Item 1.01    Entry Into a Material Definitive Agreement

 

Item 2.03    Creation of a Direct Financial Obligation or an Obligation under an Off-Balance Sheet Arrangement of a Registrant

 

On April 13, 2007, Union Pacific Corporation (the “Company”) entered into an Underwriting Agreement for the sale of $250,000,000 in aggregate principal amount of its 5.650% Notes due 2017 (the “Notes”) and $250,000,000 aggregate principal amount of its 6.150% Debentures due 2037 (the “Debentures”). The offering of the Notes and Debentures was registered under the Securities Act of 1933, as amended, pursuant to the Company’s shelf registration on Form S-3 (File No. 333-141084) (the “Registration Statement”).

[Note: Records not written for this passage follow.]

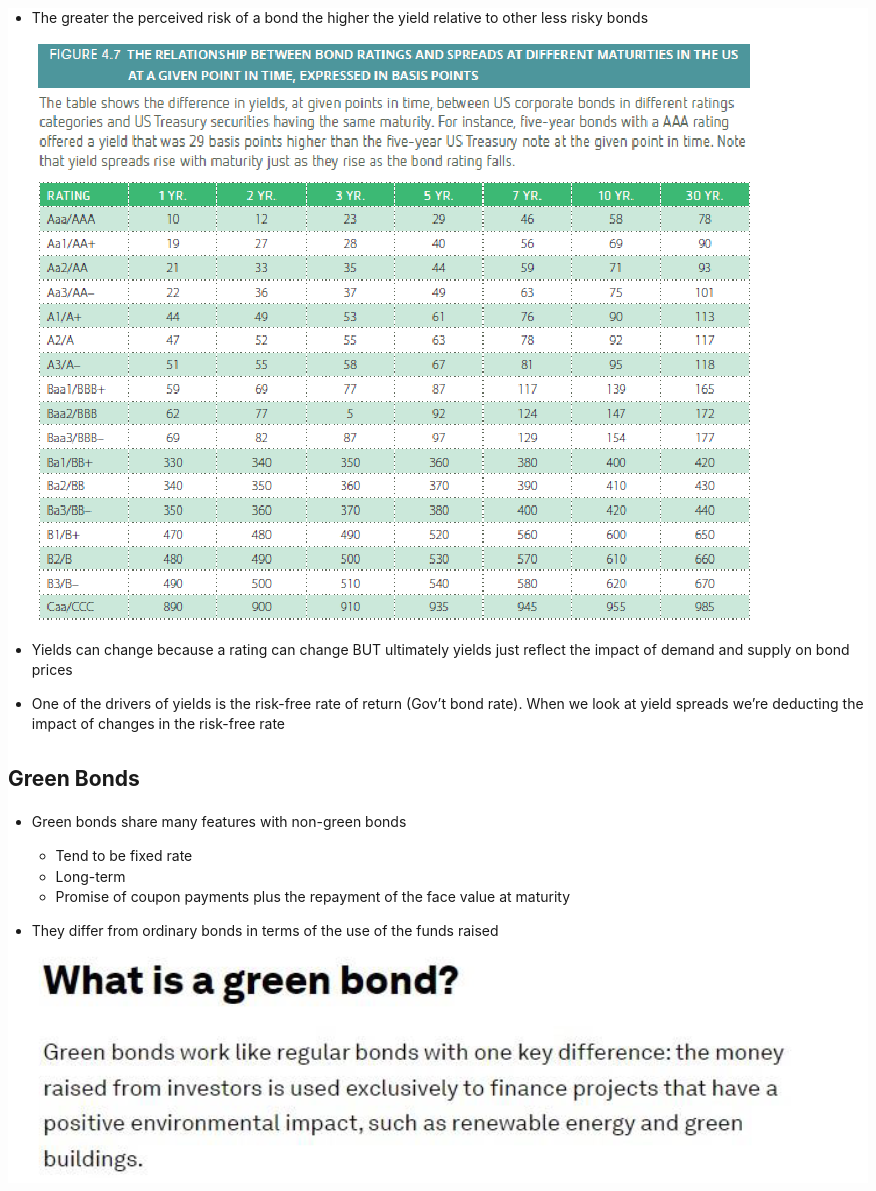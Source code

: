 - The greater the perceived risk of a bond the higher the yield relative to other less risky bonds
    
    ![Untitled](Images/Untitled_14.png)
    
- Yields can change because a rating can change BUT ultimately yields just reflect the impact of demand and supply on bond prices
- One of the drivers of yields is the risk-free rate of return (Gov’t bond rate). When we look at yield spreads we’re deducting the impact of changes in the risk-free rate

## Green Bonds

- Green bonds share many features with non-green bonds
    - Tend to be fixed rate
    - Long-term
    - Promise of coupon payments plus the repayment of the face value at maturity
- They differ from ordinary bonds in terms of the use of the funds raised
    
    ![Untitled](Images/Untitled_15.png)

The Notes and Debentures are issuable pursuant to an Indenture dated as of April 1, 1999 between The Bank of New York, as successor to JPMorgan Chase Bank, N.A. (formerly The Chase Manhattan Bank), as trustee, and the Company.

 

Attached as Exhibit 1.1 is the Underwriting Agreement dated April 13, 2007 between the Company and Citigroup Global Markets Inc., Credit Suisse (USA) LLC and J.P. Morgan Securities Inc., as Representatives of the several underwriters named therein, pursuant to which the Company has agreed to sell and the underwriters here agreed to purchase, subject to the terms and conditions contained therein, the Notes and the Debentures.

 

Attached as Exhibits 4.1 and 4.2 are the forms of Notes and Debentures, respectively.

 

Attached as Exhibit 5.1 is an Opinion of James J. Theisen, Jr., Assistant General Counsel to the Company, as to the legality of the Notes and Debentures.

 

Item 9.01    Financial Statements and Exhibits

 

  (c) Exhibits:

 

  1.1 Underwriting Agreement, dated April 13, 2007 between Union Pacific Corporation, Citigroup Global Markets Inc., Credit Suisse Securities (USA) LLC and J.P. Morgan Securities Inc., as Representatives of the several underwriters relating to $250,000,000 in aggregate principal amount of the Company’s 5.650% Notes due 2017 and $250,000,000 in aggregate principal amount of its 6.150% Debentures due 2037.

 

  4.1 Form of 5.650% Note due 2017.

 

  4.2 Form of 6.150% Debenture due 2037.

 

  5.1 Opinion of James J. Theisen, Jr., Assistant General Counsel to the Company as to the legality of the Notes and Debentures.

 

  23.1 Consent of James J. Theisen, Jr. (included as part of Exhibit 5.1).


SIGNATURES

 

Pursuant to the requirements of the Securities Exchange Act of 1934, the Registrant has duly caused this report to be signed on its behalf by the undersigned thereunto duly authorized.

 

UNION PACIFIC CORPORATION

By:  

/s/ J. Michael Hemmer

   

Name: J. Michael Hemmer

Title: Senior Vice President—Law and General Counsel

 

Date: April 18, 2007

 

 


EXHIBIT INDEX

 

1.1    Underwriting Agreement, dated April 13, 2007 between Union Pacific Corporation, Citigroup Global Markets Inc., Credit Suisse Securities (USA) LLC and J.P. Morgan Securities Inc., as Representatives of the several underwriters relating to $250,000,000 in aggregate principal amount of the Company’s 5.650% Notes due 2017 and $250,000,000 aggregate principal amount of its 6.150% Debentures due 2037.
4.1    Form of 5.650% Note due 2017.
4.2    Form of 6.150% Debenture due 2037.
5.1    Opinion of James J. Theisen, Jr., Assistant General Counsel to the Company as to the legality of the Notes and Debentures.
23.1    Consent of James J. Theisen, Jr. (included as part of Exhibit 5.1).